In realtà dubitare di tutto e mettere in discussione ogni cosa, scavando fino al mistero totale del reale è un esercizio che ci allontana da tutte le paure. Come diceva Lyotard, solo quando dubiti di tutto puoi aprirti all’infinito, a infinite possibilità. 

Ma da quanto tempo lavori su questi brani? E in qualche modo ha influito sulla scrittura del tutto il dramma COVID e la prigionia obbligata che ne è conseguita?

Questi brani sono stati composti e registrati prima della pandemia, ma non credo che sarebbero stati scritti diversamente, anche se alcuni temi trattati sono la fragilità, la distanza e la ricerca interiore del sé. Per quanto riguarda il Covid la situazione drammatica che stiamo vivendo ci ha fatto riscoprire la nostra estrema fragilità, il non controllo sulla Natura e forse in futuro saremo in grado di rivalutare la nostra volontà di potenza e di dominio sul mondo.

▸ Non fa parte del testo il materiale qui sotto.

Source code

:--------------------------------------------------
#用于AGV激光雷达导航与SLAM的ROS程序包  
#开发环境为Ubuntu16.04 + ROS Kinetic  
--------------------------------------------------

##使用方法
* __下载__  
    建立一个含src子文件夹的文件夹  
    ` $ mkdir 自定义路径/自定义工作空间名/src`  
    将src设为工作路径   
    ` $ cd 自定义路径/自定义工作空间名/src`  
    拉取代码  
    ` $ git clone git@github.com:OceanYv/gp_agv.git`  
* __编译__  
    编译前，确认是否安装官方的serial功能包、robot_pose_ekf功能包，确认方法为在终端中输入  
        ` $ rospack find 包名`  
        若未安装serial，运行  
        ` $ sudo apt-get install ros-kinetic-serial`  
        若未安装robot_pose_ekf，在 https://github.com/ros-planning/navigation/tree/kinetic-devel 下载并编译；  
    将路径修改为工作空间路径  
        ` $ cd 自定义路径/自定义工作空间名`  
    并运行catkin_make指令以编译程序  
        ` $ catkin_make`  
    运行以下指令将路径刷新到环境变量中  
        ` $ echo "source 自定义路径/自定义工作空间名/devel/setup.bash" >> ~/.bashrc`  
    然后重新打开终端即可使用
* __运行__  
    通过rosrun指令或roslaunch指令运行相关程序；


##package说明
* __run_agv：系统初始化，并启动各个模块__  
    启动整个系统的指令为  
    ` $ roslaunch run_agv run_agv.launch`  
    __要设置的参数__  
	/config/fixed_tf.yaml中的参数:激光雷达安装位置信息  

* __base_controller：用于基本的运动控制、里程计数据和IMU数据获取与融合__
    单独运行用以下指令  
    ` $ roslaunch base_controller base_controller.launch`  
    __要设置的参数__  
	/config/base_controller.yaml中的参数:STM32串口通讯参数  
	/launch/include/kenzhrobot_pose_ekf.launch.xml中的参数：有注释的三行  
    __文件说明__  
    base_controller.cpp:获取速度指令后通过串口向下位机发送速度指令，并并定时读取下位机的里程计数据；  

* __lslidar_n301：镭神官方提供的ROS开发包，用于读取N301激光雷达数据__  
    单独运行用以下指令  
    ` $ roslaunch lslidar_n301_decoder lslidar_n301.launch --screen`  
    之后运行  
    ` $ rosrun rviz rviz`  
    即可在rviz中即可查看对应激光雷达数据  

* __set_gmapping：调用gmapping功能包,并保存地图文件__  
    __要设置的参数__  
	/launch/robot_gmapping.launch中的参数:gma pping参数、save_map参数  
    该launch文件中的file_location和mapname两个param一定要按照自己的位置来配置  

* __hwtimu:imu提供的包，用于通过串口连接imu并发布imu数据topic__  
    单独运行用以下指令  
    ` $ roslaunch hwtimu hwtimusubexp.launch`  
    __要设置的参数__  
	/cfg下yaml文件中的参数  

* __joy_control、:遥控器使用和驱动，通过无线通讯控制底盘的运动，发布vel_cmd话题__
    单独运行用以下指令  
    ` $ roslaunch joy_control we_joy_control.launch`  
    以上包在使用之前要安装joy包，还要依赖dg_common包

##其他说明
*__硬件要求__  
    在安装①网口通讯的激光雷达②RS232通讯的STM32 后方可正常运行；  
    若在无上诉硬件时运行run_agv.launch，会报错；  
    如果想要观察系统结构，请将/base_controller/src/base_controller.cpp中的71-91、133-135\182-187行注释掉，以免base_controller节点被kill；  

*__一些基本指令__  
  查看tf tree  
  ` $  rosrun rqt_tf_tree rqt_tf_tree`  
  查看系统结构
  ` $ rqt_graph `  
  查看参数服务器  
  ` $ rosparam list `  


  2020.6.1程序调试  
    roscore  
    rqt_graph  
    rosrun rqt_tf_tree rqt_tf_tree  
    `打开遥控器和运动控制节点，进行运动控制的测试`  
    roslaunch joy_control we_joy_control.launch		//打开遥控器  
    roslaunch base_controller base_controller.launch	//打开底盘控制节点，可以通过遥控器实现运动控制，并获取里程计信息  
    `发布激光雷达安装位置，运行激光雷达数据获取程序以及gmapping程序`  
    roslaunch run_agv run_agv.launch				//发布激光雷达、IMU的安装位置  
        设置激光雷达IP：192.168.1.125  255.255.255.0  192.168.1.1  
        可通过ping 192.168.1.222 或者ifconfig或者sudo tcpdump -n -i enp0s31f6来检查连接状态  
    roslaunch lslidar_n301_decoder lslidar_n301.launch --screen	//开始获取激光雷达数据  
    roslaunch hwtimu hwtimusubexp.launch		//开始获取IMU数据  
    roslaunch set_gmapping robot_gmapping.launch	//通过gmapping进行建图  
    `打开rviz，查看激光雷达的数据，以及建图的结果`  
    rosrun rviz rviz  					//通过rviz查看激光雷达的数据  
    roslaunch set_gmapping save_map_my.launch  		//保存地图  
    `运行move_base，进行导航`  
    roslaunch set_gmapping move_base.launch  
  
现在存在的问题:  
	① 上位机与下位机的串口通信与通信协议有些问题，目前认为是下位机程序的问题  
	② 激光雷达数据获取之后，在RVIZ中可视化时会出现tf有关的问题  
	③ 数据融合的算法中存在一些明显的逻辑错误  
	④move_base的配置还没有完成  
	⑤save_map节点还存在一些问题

Classica chiosa da fine intervista: progetti per il futuro?

Un nuovo disco che tratterà di infinito e infinitesimale, di macrocosmo e microcosmo. Sarà un altro concept album probabilmente, seppur costituito da pezzi che hanno una loro indipendenza e unicità e che possono essere anche fruiti come singoli, proprio come nel caso di “Eclissi e Albedo”.